The paper introduces SCORE (Surprise-augmented token COmpression via REinforcement learning), a framework designed to compress visual tokens for Multimodal Large Language Models (MLLMs) in video understanding. It employs a lightweight policy network optimized via Reinforcement Learning to achieve a 16x prefill speedup while maintaining 99.5% of original performance, even surpassing uncompressed baselines in certain settings.
TL;DR
The exponential growth of visual tokens in video understanding leads to "context rot"—a phenomenon where LLMs lose the ability to reason as sequences grow too long. SCORE solves this by inserting a lightweight RL-based compressor that learns exactly which tokens to keep. The result? A staggering 16x speedup in prefill time and, surprisingly, better-than-vanilla accuracy by stripping away visual noise.
The Motivation: Drowning in Redundant Pixels
Current Multimodal Large Language Models (MLLMs) are brilliant but inefficient. A single long video can generate over 40,000 visual tokens. Most of these are "junk": static walls, clear skies, or repetitive frames where nothing happens.

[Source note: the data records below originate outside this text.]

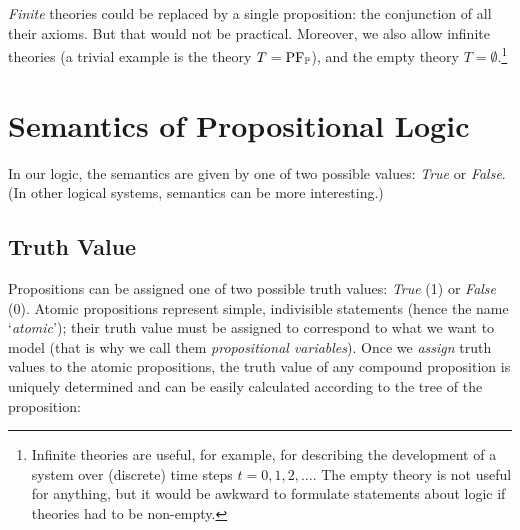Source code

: \emph{Finite} theories could be replaced by a single proposition: the conjunction of all their axioms. But that would not be practical. Moreover, we also allow infinite theories (a trivial example is the theory $T = \operatorname{PF}_\mathbb{P}$), and the empty theory $T = \emptyset$.\footnote{Infinite theories are useful, for example, for describing the development of a system over (discrete) time steps $t = 0, 1, 2, \dots$. The empty theory is not useful for anything, but it would be awkward to formulate statements about logic if theories had to be non-empty.}


\section{Semantics of Propositional Logic}

In our logic, the semantics are given by one of two possible values: \emph{True} or \emph{False}. (In other logical systems, semantics can be more interesting.)


\subsection{Truth Value}

Propositions can be assigned one of two possible truth values: \emph{True} (1) or \emph{False} (0). Atomic propositions represent simple, indivisible statements (hence the name `\emph{atomic}'); their truth value must be assigned to correspond to what we want to model (that is why we call them \emph{propositional variables}). Once we \emph{assign} truth values to the atomic propositions, the truth value of any compound proposition is uniquely determined and can be easily calculated according to the tree of the proposition:

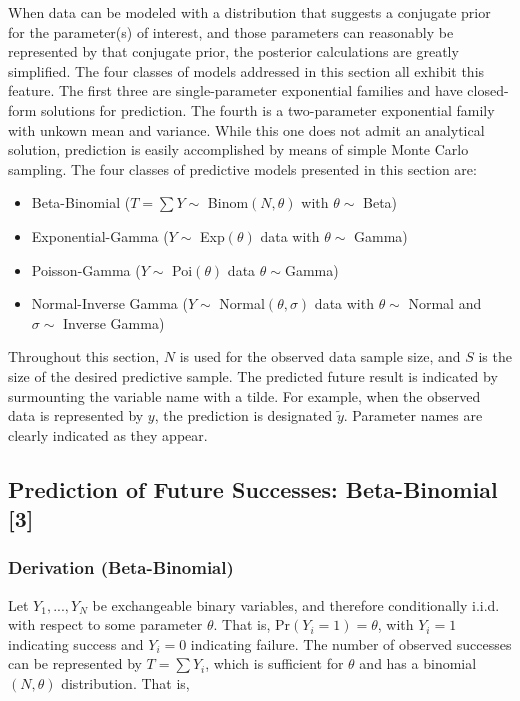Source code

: \documentclass[12pt, a4paper]{article}
\begin{document}
\noindent When data can be modeled with a distribution that suggests a conjugate prior for the parameter(s) of interest, and those parameters can reasonably be represented by that conjugate prior, the posterior calculations are greatly simplified.  The four classes of models addressed in this section all exhibit this feature.  The first three are single-parameter exponential families and have closed-form solutions for prediction.  The fourth is a two-parameter exponential family with unkown mean and variance.  While this one does not admit an analytical solution, prediction is easily accomplished by means of simple Monte Carlo sampling.  The four classes of predictive models presented in this section are:
\begin{itemize}
  \item Beta-Binomial ($T = \sum Y\sim$ Binom$(N,\theta)$ with $\theta\sim$ Beta)
  \item Exponential-Gamma ($Y\sim$ Exp$(\theta)$ data with $\theta\sim$ Gamma)
  \item Poisson-Gamma ($Y\sim$ Poi$(\theta)$ data $\theta\sim$Gamma)
  \item Normal-Inverse Gamma ($Y\sim$ Normal$(\theta,\sigma)$ data with $\theta\sim$ Normal and $\sigma\sim$ Inverse Gamma)
\end{itemize}

\noindent Throughout this section, $N$ is used for the observed data sample
size, and $S$ is the size of the desired predictive sample. The predicted future result
is indicated by surmounting the variable name with a tilde.  For example, when the observed data is represented by $y$, the prediction is designated $\tilde{y}$. Parameter names are clearly indicated as they appear.

  \subsection{Prediction of Future Successes:  Beta-Binomial [3]}


    \subsubsection{Derivation (Beta-Binomial)}

    \noindent Let $Y_1,...,Y_N$ be exchangeable binary variables, and therefore conditionally i.i.d.  with respect to some parameter $\theta$. That is, Pr$(Y_i = 1) = \theta$, with $Y_i = 1$ indicating success and $Y_i = 0$ indicating failure.  The number of observed successes can be represented by $T = \sum Y_i$, which is sufficient for $\theta$ and has a binomial$(N,\theta)$ distribution.  That is,
\end{document}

The authors identify two fatal flaws in current solutions:
- Transformation-based (Pooling/Conv): These are "blind" operators that squash data uniformly, often destroying fine-grained details.

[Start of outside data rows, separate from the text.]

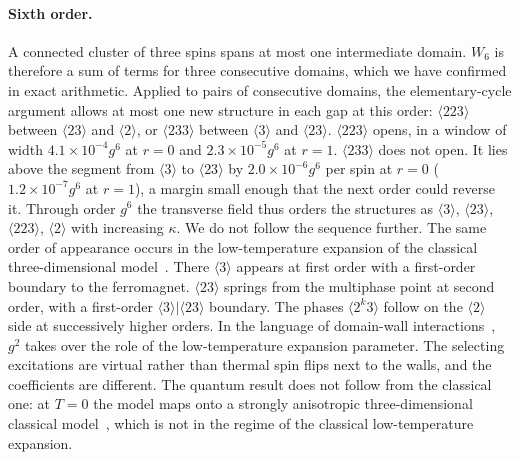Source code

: \paragraph*{Sixth order.}
A connected cluster of three spins spans at most one intermediate domain. $W_6$ is therefore a sum of terms
for three consecutive domains, which we have confirmed in exact arithmetic.
Applied to pairs of consecutive domains, the elementary-cycle argument allows at most one new structure in
each gap at this order: $\langle223\rangle$ between $\langle23\rangle$ and $\langle2\rangle$, or
$\langle233\rangle$ between $\langle3\rangle$ and $\langle23\rangle$. $\langle223\rangle$ opens, in a window of
width $4.1\times10^{-4}g^6$ at $r=0$ and $2.3\times10^{-5}g^6$ at $r=1$.
$\langle233\rangle$ does not open. It lies above the segment from $\langle3\rangle$ to $\langle23\rangle$ by
$2.0\times10^{-6}g^6$ per spin at $r=0$ ($1.2\times10^{-7}g^6$ at $r=1$), a margin small enough that the next
order could reverse it.
Through order $g^6$ the transverse field thus orders the structures as $\langle3\rangle$, $\langle23\rangle$,
$\langle223\rangle$, $\langle2\rangle$ with increasing $\kappa$. We do not follow the sequence further.
The same order of appearance occurs in the low-temperature expansion of the classical three-dimensional
model~\cite{fisher1980infinitely,selke1988annni}. There $\langle3\rangle$ appears at first order with a
first-order boundary to the ferromagnet. $\langle23\rangle$ springs from the multiphase point at second
order, with a first-order $\langle3\rangle|\langle23\rangle$ boundary. The phases $\langle2^k3\rangle$
follow on the $\langle2\rangle$ side at successively higher orders. In the language of domain-wall
interactions~\cite{fisher1987domainI,fisher1987domainII}, $g^2$ takes over the role of the low-temperature
expansion parameter. The selecting excitations are virtual rather than thermal spin flips next to the walls,
and the coefficients are different. The quantum result does not follow from the classical one: at $T=0$ the
model maps onto a strongly anisotropic three-dimensional classical model~\cite{suzuki1976relationship}, which is
not in the regime of the classical low-temperature expansion.

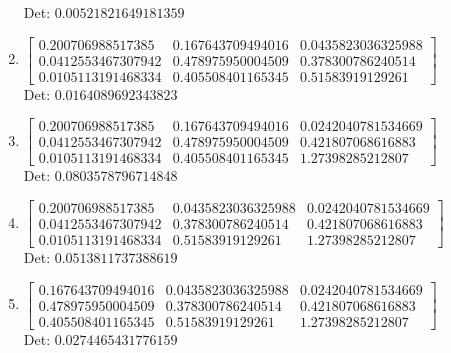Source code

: \documentclass[12pt]{article}
\begin{document}
\begin{enumerate}
Det: $0.00521821649181359$\\

\item $\displaystyle \left[\begin{matrix}0.200706988517385 & 0.167643709494016 & 0.0435823036325988\\0.0412553467307942 & 0.478975950004509 & 0.378300786240514\\0.0105113191468334 & 0.405508401165345 & 0.51583919129261\end{matrix}\right]$\\

Det: $0.0164089692343823$\\

\item $\displaystyle \left[\begin{matrix}0.200706988517385 & 0.167643709494016 & 0.0242040781534669\\0.0412553467307942 & 0.478975950004509 & 0.421807068616883\\0.0105113191468334 & 0.405508401165345 & 1.27398285212807\end{matrix}\right]$\\

Det: $0.0803578796714848$\\

\item $\displaystyle \left[\begin{matrix}0.200706988517385 & 0.0435823036325988 & 0.0242040781534669\\0.0412553467307942 & 0.378300786240514 & 0.421807068616883\\0.0105113191468334 & 0.51583919129261 & 1.27398285212807\end{matrix}\right]$\\

Det: $0.0513811737388619$\\

\item $\displaystyle \left[\begin{matrix}0.167643709494016 & 0.0435823036325988 & 0.0242040781534669\\0.478975950004509 & 0.378300786240514 & 0.421807068616883\\0.405508401165345 & 0.51583919129261 & 1.27398285212807\end{matrix}\right]$\\

Det: $0.0274465431776159$\\


\end{enumerate}
\end{document}
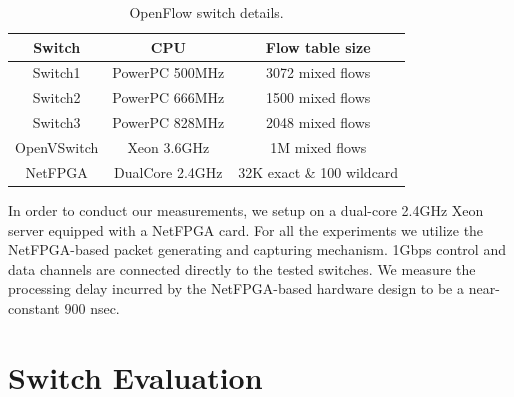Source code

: \begin{table}[h!]
  \begin{center}
{
  \begin{tabular}{ |c | c | c | }
    \hline                        
    \textbf{Switch} & \textbf{CPU} & \textbf{Flow table size} \\
    \hline  
    Switch1 & PowerPC 500MHz & 3072 mixed flows \\
    \hline  
    Switch2 & PowerPC 666MHz & 1500 mixed flows \\
    \hline  
    Switch3 & PowerPC 828MHz & 2048 mixed flows \\
    \hline  
    OpenVSwitch & Xeon 3.6GHz & 1M mixed flows \\
    \hline  
    NetFPGA &  DualCore 2.4GHz & 32K exact \& 100 wildcard \\
    \hline 
  \end{tabular}  

}
\end{center}
\caption{OpenFlow switch details.}
\label{tbl:switch_list}
\end{table}

In order to conduct our measurements, we setup \oflops on a dual-core 2.4GHz
Xeon server equipped with a NetFPGA card.  For all the experiments we utilize
the NetFPGA-based packet generating and capturing mechanism. 1Gbps control and
data channels are connected directly to the tested switches. We measure the
processing delay incurred by the NetFPGA-based hardware design to be a
near-constant $900$ nsec.

\section{Switch Evaluation}\label{sec:oflops-result}


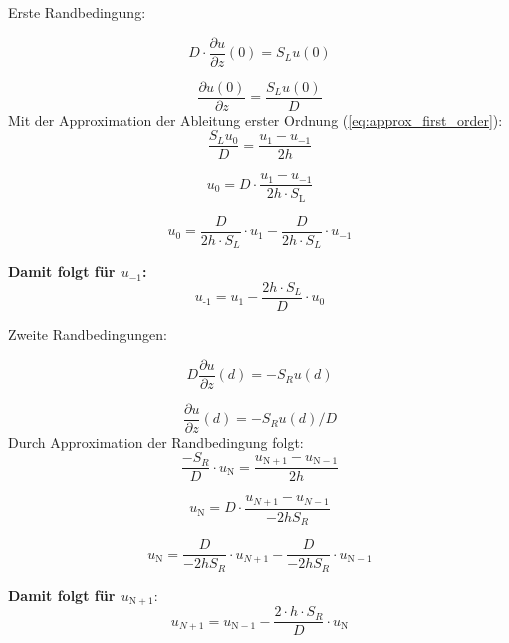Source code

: Erste Randbedingung:

\begin{equation}
	D\cdot \frac{\partial u}{\partial z}(0)=S_Lu(0)
\end{equation}

\begin{equation}
	\frac{\partial u(0)}{\partial z}=\frac{S_Lu(0)}{D}
\end{equation}
Mit der Approximation der Ableitung erster Ordnung
(\cref{eq:approx_first_order}):
\begin{equation}
	\frac{S_Lu_0}{D} = \frac{u_1-u_{-1}}{2h}
\end{equation}

\begin{equation}
	u_0 = D\cdot \frac{u_1-u_{-1}}{2h\cdot S_\mathrm{L}}
\end{equation}

\begin{equation}
	u_0 = \frac{D}{2h\cdot S_L} \cdot u_1 - \frac{D}{2h\cdot S_L} \cdot
	u_{-1}
\end{equation}


	\textbf{Damit folgt für $u_{-1}$:}
	\begin{equation}\label{eq:rand_u-1}
		u_{\text{-}1} = u_1 - \frac{2h\cdot S_L}{D} \cdot u_0
	\end{equation}


Zweite Randbedingungen:

\begin{equation}
	D\frac{\partial u}{\partial z}(d)=-S_Ru(d)
\end{equation}

\begin{equation}
	\frac{\partial u}{\partial z}(d)=-S_Ru(d)/D
\end{equation}
Durch Approximation der Randbedingung folgt:
\begin{equation}
	\frac{-S_R}{D}\cdot u_\mathrm{N} =
	\frac{u_{\mathrm{N}+1}-u_{\mathrm{N}-1}}{2h}
\end{equation}

\begin{equation}
	u_\mathrm{N} = D\cdot \frac{u_{N+1}-u_{N-1}}{-2hS_R}
\end{equation}

\begin{equation}
	u_\mathrm{N} = \frac{D}{-2hS_R} \cdot u_{N+1} - \frac{D}{-2hS_R} \cdot
	u_{\mathrm{N}-1}
\end{equation}


	\textbf{Damit folgt für $u_{\mathrm{N}+1}$}:
	\begin{equation}\label{eq:approx_RN}
		u_{N+1} =u_{\mathrm{N}-1} -\frac{2\cdot h\cdot S_R}{D} \cdot
		u_\mathrm{N}
	\end{equation}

- Heuristic-based: These use fixed rules (like similarity clustering) that aren't aware of what the LLM actually needs to answer a specific question.
The "Context Rot" problem means that as you add these junk tokens, the LLM's performance actually drops because the "needle" (the key action) is buried in a "haystack" of thousands of irrelevant tokens.
Methodology: Mining the "Surprise"
SCORE (Surprise-augmented token COmpression via REinforcement learning) bridges the gap between efficiency and semantics.
1. The Surprise-Augmented State
To help the model distinguish between a static background and a moving person, the authors introduce Inter-frame Residuals ($\Delta X$). The policy network looks at both the current token and the change from the previous frame. This "surprise" signal acts as a high-pass filter for motion.
2. Reinforcement Learning with Split-Advantage
Since "token selection" is a discrete (keep/drop) operation, it is non-differentiable. SCORE uses RL to optimize the policy directly based on the LLM's output quality.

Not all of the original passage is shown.